◆ **WHAT TO WORK ON**: What are the lines from the top of the entries through the one with "system guaranteeing that"? Write them out exactly, with no pictures.

◆ **Records from a data collection**:
=== Begin Enclosure ===
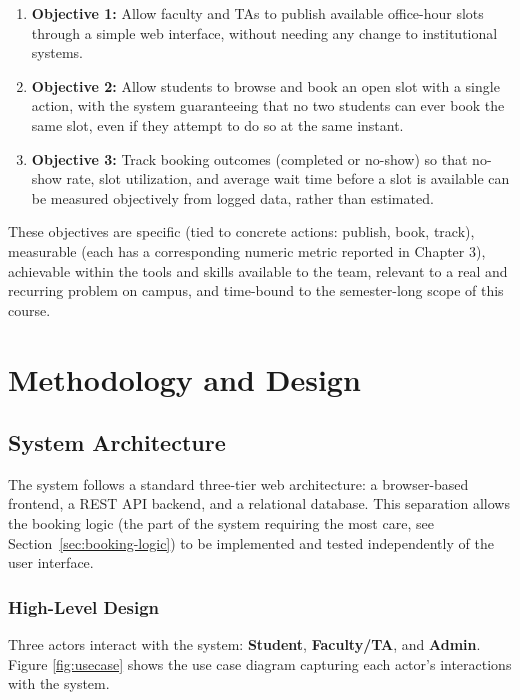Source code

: \documentclass{tietreport}
\begin{document}
\begin{enumerate}
  \item \textbf{Objective 1:} Allow faculty and TAs to
    publish available office-hour slots through a simple
    web interface, without needing any change to
    institutional systems.
  \item \textbf{Objective 2:} Allow students to browse and
    book an open slot with a single action, with the
    system guaranteeing that no two students can ever book
    the same slot, even if they attempt to do so at the
    same instant.
  \item \textbf{Objective 3:} Track booking outcomes
    (completed or no-show) so that no-show rate, slot
    utilization, and average wait time before a slot is
    available can be measured objectively from logged
    data, rather than estimated.
\end{enumerate}

These objectives are specific (tied to concrete actions:
publish, book, track), measurable (each has a
corresponding numeric metric reported in Chapter 3),
achievable within the tools and skills available to the
team, relevant to a real and recurring problem on campus,
and time-bound to the semester-long scope of this course.


\chapter{Methodology and Design}

\section{System Architecture}

The system follows a standard three-tier web
architecture: a browser-based frontend, a REST API
backend, and a relational database. This separation
allows the booking logic (the part of the system requiring
the most care, see Section~\ref{sec:booking-logic}) to be
implemented and tested independently of the user
interface.

\subsection{High-Level Design}

Three actors interact with the system: \textbf{Student},
\textbf{Faculty/TA}, and \textbf{Admin}. Figure
\ref{fig:usecase} shows the use case diagram capturing
each actor's interactions with the system.
\end{document}
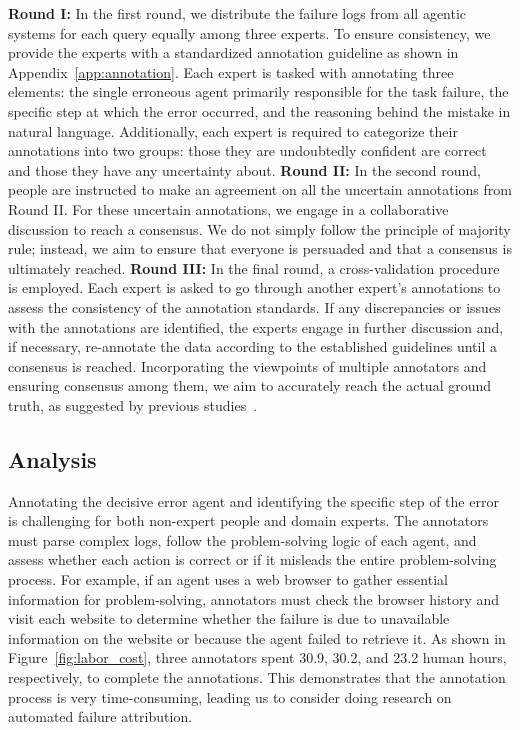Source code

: \textbf{Round I:} In the first round, we distribute the failure logs from all agentic systems for each query equally among three experts. To ensure consistency, we provide the experts with a standardized annotation guideline as shown in Appendix~\ref{app:annotation}. Each expert is tasked with annotating three elements: the single erroneous agent primarily responsible for the task failure, the specific step at which the error occurred, and the reasoning behind the mistake in natural language. 
Additionally, each expert is required to categorize their annotations into two groups: those they are undoubtedly confident are correct and those they have any uncertainty about.
\textbf{Round II:} In the second round, people are instructed to make an agreement on all the uncertain annotations from Round II. For these uncertain annotations, we engage in a collaborative discussion to reach a consensus. We do not simply follow the principle of majority rule; instead, we aim to ensure that everyone is persuaded and that a consensus is ultimately reached.
\textbf{Round III:} In the final round, a cross-validation procedure is employed. Each expert is asked to go through another expert's annotations to assess the consistency of the annotation standards. If any discrepancies or issues with the annotations are identified, the experts engage in further discussion and, if necessary, re-annotate the data according to the established guidelines until a consensus is reached. Incorporating the viewpoints of multiple annotators and ensuring consensus among them, we aim to accurately reach the actual ground truth, as suggested by previous studies~\citep{clemen1989combining,zhuge2024agent}.

\subsection{Analysis}
\label{sec:dataset_analysis}

Annotating the decisive error agent and identifying the specific step of the error is challenging for both non-expert people and domain experts. The annotators must parse complex logs, follow the problem-solving logic of each agent, and assess whether each action is correct or if it misleads the entire problem-solving process.
For example, if an agent uses a web browser to gather essential information for problem-solving, annotators must check the browser history and visit each website to determine whether the failure is due to unavailable information on the website or because the agent failed to retrieve it.
As shown in Figure~\ref{fig:labor_cost}, three annotators spent 30.9, 30.2, and 23.2 human hours, respectively, to complete the annotations. This demonstrates that the annotation process is very time-consuming, leading us to consider doing research on automated failure attribution.

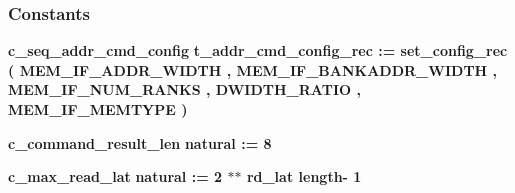 \subsubsection*{Constants}
 \begin{DoxyCompactItemize}
\item 
{\bf c\+\_\+seq\+\_\+addr\+\_\+cmd\+\_\+config} {\bfseries {\bfseries {\bf t\+\_\+addr\+\_\+cmd\+\_\+config\+\_\+rec}} \textcolor{vhdlchar}{ }\textcolor{vhdlchar}{ }\textcolor{vhdlchar}{\+:}\textcolor{vhdlchar}{=}\textcolor{vhdlchar}{ }\textcolor{vhdlchar}{ }\textcolor{vhdlchar}{ }\textcolor{vhdlchar}{ }\textcolor{vhdlchar}{set\+\_\+config\+\_\+rec}\textcolor{vhdlchar}{ }\textcolor{vhdlchar}{(}\textcolor{vhdlchar}{ }\textcolor{vhdlchar}{ }\textcolor{vhdlchar}{ }\textcolor{vhdlchar}{ }{\bfseries {\bf M\+E\+M\+\_\+\+I\+F\+\_\+\+A\+D\+D\+R\+\_\+\+W\+I\+D\+TH}} \textcolor{vhdlchar}{ }\textcolor{vhdlchar}{,}\textcolor{vhdlchar}{ }\textcolor{vhdlchar}{ }\textcolor{vhdlchar}{ }\textcolor{vhdlchar}{ }{\bfseries {\bf M\+E\+M\+\_\+\+I\+F\+\_\+\+B\+A\+N\+K\+A\+D\+D\+R\+\_\+\+W\+I\+D\+TH}} \textcolor{vhdlchar}{ }\textcolor{vhdlchar}{,}\textcolor{vhdlchar}{ }\textcolor{vhdlchar}{ }\textcolor{vhdlchar}{ }\textcolor{vhdlchar}{ }{\bfseries {\bf M\+E\+M\+\_\+\+I\+F\+\_\+\+N\+U\+M\+\_\+\+R\+A\+N\+KS}} \textcolor{vhdlchar}{ }\textcolor{vhdlchar}{,}\textcolor{vhdlchar}{ }\textcolor{vhdlchar}{ }\textcolor{vhdlchar}{ }\textcolor{vhdlchar}{ }{\bfseries {\bf D\+W\+I\+D\+T\+H\+\_\+\+R\+A\+T\+IO}} \textcolor{vhdlchar}{ }\textcolor{vhdlchar}{,}\textcolor{vhdlchar}{ }\textcolor{vhdlchar}{ }\textcolor{vhdlchar}{ }\textcolor{vhdlchar}{ }{\bfseries {\bf M\+E\+M\+\_\+\+I\+F\+\_\+\+M\+E\+M\+T\+Y\+PE}} \textcolor{vhdlchar}{ }\textcolor{vhdlchar}{)}\textcolor{vhdlchar}{ }} 
\item 
{\bf c\+\_\+command\+\_\+result\+\_\+len} {\bfseries \textcolor{comment}{natural}\textcolor{vhdlchar}{ }\textcolor{vhdlchar}{ }\textcolor{vhdlchar}{\+:}\textcolor{vhdlchar}{=}\textcolor{vhdlchar}{ }\textcolor{vhdlchar}{ } \textcolor{vhdldigit}{8} \textcolor{vhdlchar}{ }} 
\item 
{\bf c\+\_\+max\+\_\+read\+\_\+lat} {\bfseries \textcolor{comment}{natural}\textcolor{vhdlchar}{ }\textcolor{vhdlchar}{ }\textcolor{vhdlchar}{\+:}\textcolor{vhdlchar}{=}\textcolor{vhdlchar}{ }\textcolor{vhdlchar}{ } \textcolor{vhdldigit}{2} \textcolor{vhdlchar}{$\ast$}\textcolor{vhdlchar}{$\ast$}\textcolor{vhdlchar}{ }\textcolor{vhdlchar}{ }\textcolor{vhdlchar}{ }{\bfseries {\bf rd\+\_\+lat}} \textcolor{vhdlchar}{ }\textcolor{vhdlchar}{\textquotesingle{}}\textcolor{vhdlchar}{ }\textcolor{vhdlkeyword}{length}\textcolor{vhdlchar}{-\/}\textcolor{vhdlchar}{ } \textcolor{vhdldigit}{1} \textcolor{vhdlchar}{ }} 

\end{DoxyCompactItemize}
=== End Enclosure ===
◆ **EXERCISE ANSWER**:
Source code

: \documentclass{tietreport}
\begin{document}
\begin{enumerate}
  \item \textbf{Objective 1:} Allow faculty and TAs to
    publish available office-hour slots through a simple
    web interface, without needing any change to
    institutional systems.
  \item \textbf{Objective 2:} Allow students to browse and
    book an open slot with a single action, with the
    system guaranteeing that no two students can ever book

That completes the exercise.